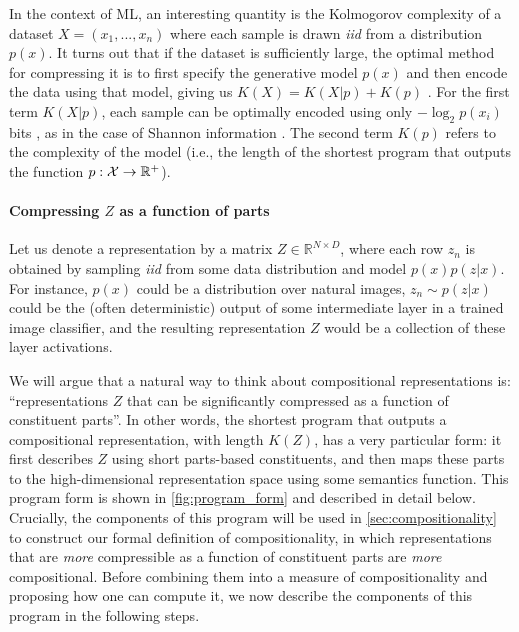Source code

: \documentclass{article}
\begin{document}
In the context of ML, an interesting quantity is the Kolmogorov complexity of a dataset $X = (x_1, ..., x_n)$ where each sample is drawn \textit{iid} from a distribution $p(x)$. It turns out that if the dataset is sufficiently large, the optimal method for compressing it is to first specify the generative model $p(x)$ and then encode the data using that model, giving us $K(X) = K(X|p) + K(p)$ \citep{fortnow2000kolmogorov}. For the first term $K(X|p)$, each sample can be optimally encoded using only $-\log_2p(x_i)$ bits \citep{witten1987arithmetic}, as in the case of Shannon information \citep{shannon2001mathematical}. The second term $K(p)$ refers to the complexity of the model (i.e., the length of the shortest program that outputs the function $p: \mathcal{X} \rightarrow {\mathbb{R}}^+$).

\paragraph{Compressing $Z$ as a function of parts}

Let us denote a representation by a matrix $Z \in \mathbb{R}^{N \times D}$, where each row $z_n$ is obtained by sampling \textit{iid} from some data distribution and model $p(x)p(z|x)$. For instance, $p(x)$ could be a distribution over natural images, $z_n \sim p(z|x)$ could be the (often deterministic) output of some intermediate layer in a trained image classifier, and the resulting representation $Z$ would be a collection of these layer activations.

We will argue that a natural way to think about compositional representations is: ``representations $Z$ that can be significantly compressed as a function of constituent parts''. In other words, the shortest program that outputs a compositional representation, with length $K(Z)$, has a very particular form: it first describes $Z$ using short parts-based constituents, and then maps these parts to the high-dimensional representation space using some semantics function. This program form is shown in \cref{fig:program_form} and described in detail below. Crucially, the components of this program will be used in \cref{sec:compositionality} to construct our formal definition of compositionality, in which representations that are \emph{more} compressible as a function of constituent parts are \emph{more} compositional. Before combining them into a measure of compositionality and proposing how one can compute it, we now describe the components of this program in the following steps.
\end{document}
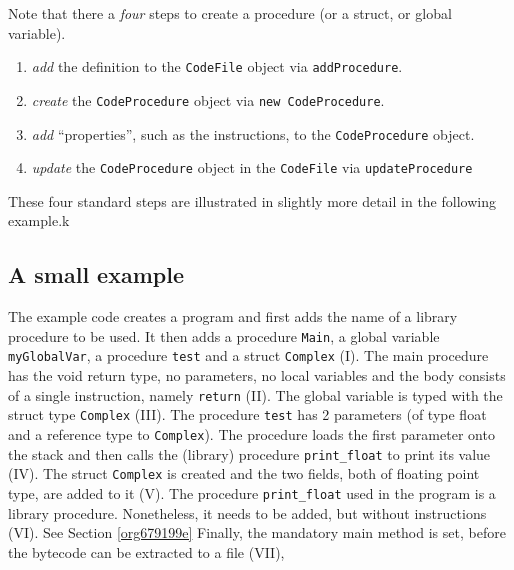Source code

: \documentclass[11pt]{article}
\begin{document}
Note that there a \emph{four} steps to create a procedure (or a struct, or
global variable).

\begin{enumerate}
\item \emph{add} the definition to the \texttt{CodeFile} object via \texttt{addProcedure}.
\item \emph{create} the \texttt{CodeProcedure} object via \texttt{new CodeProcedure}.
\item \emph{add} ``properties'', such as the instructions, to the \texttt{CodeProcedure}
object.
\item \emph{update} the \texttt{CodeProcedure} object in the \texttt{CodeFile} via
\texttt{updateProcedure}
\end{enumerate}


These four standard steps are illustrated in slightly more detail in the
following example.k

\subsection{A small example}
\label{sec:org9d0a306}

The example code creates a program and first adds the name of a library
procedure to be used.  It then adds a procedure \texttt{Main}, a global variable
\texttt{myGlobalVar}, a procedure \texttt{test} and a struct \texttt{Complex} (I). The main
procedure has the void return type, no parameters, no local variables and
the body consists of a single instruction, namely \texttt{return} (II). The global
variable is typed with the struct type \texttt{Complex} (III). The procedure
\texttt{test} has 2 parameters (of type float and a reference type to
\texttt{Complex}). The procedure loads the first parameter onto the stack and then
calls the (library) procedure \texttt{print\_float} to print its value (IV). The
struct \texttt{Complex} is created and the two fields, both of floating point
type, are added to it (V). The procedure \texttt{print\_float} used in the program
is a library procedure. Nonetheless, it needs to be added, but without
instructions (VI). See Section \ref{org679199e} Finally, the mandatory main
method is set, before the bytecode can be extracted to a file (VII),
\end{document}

++++

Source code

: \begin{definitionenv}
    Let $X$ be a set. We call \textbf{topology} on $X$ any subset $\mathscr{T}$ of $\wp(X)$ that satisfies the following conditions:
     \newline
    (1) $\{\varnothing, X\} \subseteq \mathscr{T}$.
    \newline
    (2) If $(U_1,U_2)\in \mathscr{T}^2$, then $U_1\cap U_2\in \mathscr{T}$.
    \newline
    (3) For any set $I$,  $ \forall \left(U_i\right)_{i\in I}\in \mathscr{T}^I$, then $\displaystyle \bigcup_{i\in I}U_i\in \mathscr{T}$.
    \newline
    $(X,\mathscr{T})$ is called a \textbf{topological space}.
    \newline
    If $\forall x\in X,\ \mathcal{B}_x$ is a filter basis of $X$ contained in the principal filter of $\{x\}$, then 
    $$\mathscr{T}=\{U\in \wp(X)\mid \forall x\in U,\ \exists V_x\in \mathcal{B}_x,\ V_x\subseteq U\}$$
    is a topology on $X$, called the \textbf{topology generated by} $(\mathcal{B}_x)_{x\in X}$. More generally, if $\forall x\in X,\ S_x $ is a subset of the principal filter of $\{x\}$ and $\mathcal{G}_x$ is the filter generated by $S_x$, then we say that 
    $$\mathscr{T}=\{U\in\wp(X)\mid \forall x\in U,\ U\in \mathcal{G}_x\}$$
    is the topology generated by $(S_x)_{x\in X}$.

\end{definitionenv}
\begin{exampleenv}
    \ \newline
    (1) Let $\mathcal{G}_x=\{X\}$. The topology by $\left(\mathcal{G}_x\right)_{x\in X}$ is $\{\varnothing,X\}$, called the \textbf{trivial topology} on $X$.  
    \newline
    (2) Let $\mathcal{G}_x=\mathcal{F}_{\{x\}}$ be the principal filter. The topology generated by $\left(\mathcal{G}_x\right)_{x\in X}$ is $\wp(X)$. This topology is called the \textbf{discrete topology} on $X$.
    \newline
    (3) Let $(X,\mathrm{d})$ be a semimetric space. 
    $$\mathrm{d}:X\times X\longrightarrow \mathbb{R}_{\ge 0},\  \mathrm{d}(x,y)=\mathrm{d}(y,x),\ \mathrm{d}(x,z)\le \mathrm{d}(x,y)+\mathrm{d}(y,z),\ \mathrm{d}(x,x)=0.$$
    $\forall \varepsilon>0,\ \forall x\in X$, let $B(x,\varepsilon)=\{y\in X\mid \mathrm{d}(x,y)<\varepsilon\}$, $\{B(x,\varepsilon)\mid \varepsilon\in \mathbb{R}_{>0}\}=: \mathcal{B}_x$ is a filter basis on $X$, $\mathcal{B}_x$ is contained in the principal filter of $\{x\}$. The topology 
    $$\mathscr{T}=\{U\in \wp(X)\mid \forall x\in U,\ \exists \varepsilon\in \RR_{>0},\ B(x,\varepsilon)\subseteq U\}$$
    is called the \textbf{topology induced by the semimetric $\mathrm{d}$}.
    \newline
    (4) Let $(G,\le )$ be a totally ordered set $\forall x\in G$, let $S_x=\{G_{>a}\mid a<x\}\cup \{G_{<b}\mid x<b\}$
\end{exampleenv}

++++

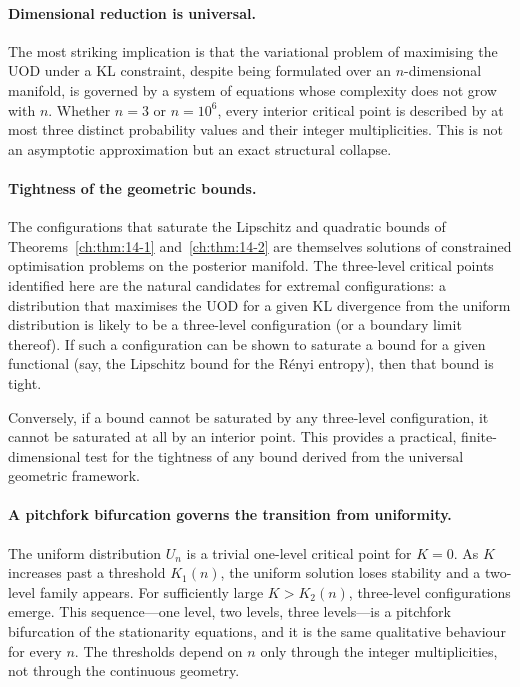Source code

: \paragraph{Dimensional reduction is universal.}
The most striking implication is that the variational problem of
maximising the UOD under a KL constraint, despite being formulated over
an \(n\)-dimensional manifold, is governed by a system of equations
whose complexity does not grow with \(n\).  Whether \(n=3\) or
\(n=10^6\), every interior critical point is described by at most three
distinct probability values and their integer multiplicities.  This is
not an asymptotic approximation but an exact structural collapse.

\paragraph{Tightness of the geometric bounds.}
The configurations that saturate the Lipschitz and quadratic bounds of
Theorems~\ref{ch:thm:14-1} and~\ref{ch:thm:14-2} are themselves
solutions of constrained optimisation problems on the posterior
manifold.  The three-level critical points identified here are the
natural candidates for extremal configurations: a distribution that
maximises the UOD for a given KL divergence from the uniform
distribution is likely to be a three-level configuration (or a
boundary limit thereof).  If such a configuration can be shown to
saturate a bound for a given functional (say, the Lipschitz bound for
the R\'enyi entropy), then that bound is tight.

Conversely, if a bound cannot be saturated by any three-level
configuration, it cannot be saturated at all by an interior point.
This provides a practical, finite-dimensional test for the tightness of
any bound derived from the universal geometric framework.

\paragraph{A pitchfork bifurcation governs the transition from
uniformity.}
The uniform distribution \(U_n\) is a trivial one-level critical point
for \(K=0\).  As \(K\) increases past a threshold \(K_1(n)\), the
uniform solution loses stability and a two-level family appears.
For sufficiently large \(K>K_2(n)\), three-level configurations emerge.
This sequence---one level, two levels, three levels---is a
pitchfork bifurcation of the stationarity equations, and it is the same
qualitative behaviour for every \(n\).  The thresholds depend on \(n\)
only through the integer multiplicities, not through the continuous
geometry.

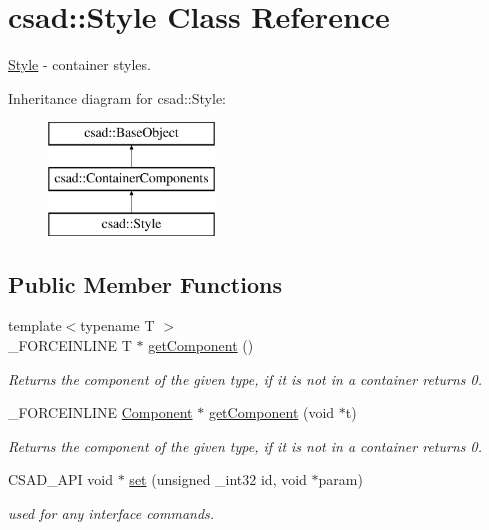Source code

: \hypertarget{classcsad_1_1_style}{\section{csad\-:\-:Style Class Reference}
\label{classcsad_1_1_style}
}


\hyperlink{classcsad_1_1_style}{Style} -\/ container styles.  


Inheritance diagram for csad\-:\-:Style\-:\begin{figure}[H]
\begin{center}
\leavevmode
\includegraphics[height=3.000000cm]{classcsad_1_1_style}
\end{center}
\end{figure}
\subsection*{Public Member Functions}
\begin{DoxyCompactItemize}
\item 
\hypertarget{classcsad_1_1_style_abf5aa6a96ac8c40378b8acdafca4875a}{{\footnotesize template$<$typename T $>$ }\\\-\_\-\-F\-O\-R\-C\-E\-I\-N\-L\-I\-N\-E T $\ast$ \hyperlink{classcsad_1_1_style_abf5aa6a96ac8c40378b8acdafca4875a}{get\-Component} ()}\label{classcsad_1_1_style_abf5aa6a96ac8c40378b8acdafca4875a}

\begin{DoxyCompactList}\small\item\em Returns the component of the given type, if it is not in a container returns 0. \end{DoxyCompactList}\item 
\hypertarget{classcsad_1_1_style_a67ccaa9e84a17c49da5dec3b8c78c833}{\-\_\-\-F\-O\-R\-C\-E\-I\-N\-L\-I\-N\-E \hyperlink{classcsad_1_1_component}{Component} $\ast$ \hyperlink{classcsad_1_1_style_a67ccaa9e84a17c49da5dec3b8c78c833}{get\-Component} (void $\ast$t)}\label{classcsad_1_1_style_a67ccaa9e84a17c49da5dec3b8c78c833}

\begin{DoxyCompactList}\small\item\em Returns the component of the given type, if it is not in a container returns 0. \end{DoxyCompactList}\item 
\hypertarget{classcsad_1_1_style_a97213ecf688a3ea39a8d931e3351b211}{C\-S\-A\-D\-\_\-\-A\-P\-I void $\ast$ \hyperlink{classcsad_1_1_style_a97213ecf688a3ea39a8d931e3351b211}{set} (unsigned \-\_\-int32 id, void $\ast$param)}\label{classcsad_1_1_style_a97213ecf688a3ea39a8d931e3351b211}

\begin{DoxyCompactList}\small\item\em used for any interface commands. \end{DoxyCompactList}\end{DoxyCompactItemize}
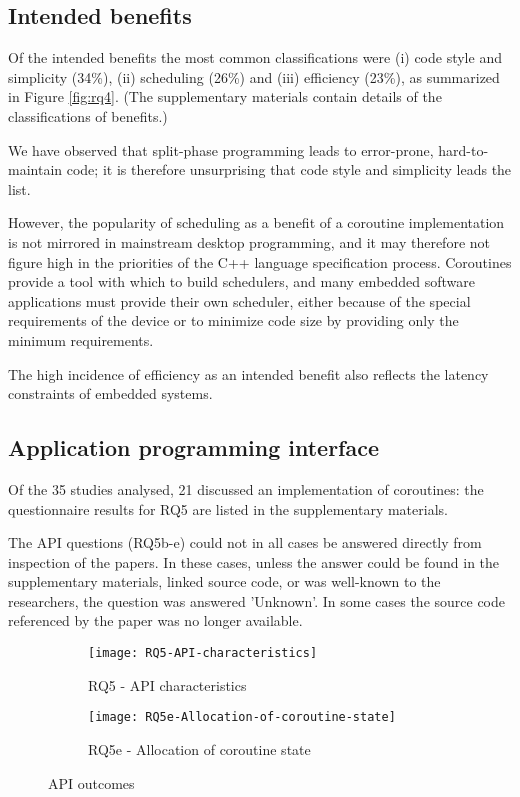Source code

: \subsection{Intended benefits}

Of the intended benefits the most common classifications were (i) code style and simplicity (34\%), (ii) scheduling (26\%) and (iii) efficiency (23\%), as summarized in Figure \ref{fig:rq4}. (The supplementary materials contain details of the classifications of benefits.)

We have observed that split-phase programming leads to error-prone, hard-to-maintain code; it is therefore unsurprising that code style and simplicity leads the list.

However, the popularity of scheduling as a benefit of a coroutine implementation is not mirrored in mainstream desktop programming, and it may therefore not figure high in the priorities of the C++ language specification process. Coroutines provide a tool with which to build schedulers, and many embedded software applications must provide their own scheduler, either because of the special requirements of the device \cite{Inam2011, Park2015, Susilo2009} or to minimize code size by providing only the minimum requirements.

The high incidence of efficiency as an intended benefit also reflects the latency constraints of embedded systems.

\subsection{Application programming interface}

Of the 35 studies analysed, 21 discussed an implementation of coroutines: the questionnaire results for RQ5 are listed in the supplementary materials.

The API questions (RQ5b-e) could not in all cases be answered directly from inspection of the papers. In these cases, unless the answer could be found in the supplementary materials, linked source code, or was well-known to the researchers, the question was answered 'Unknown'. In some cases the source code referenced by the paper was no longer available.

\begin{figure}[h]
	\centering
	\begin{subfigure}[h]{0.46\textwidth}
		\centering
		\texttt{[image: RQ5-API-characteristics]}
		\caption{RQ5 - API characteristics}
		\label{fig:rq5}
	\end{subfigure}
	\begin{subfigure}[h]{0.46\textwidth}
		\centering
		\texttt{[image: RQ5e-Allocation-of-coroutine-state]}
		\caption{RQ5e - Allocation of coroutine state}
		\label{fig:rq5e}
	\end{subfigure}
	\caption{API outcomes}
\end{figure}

++++

Brief: Copy out precisely the lines from the line with "distribution is likely" to the line with "qualitative behaviour for" in the material above, including those two lines and omitting all the rest.

Result:
distribution is likely to be a three-level configuration (or a
boundary limit thereof).  If such a configuration can be shown to
saturate a bound for a given functional (say, the Lipschitz bound for
the R\'enyi entropy), then that bound is tight.

Conversely, if a bound cannot be saturated by any three-level
configuration, it cannot be saturated at all by an interior point.
This provides a practical, finite-dimensional test for the tightness of
any bound derived from the universal geometric framework.

\paragraph{A pitchfork bifurcation governs the transition from
uniformity.}
The uniform distribution \(U_n\) is a trivial one-level critical point
for \(K=0\).  As \(K\) increases past a threshold \(K_1(n)\), the
uniform solution loses stability and a two-level family appears.
For sufficiently large \(K>K_2(n)\), three-level configurations emerge.
This sequence---one level, two levels, three levels---is a
pitchfork bifurcation of the stationarity equations, and it is the same
qualitative behaviour for every \(n\).  The thresholds depend on \(n\)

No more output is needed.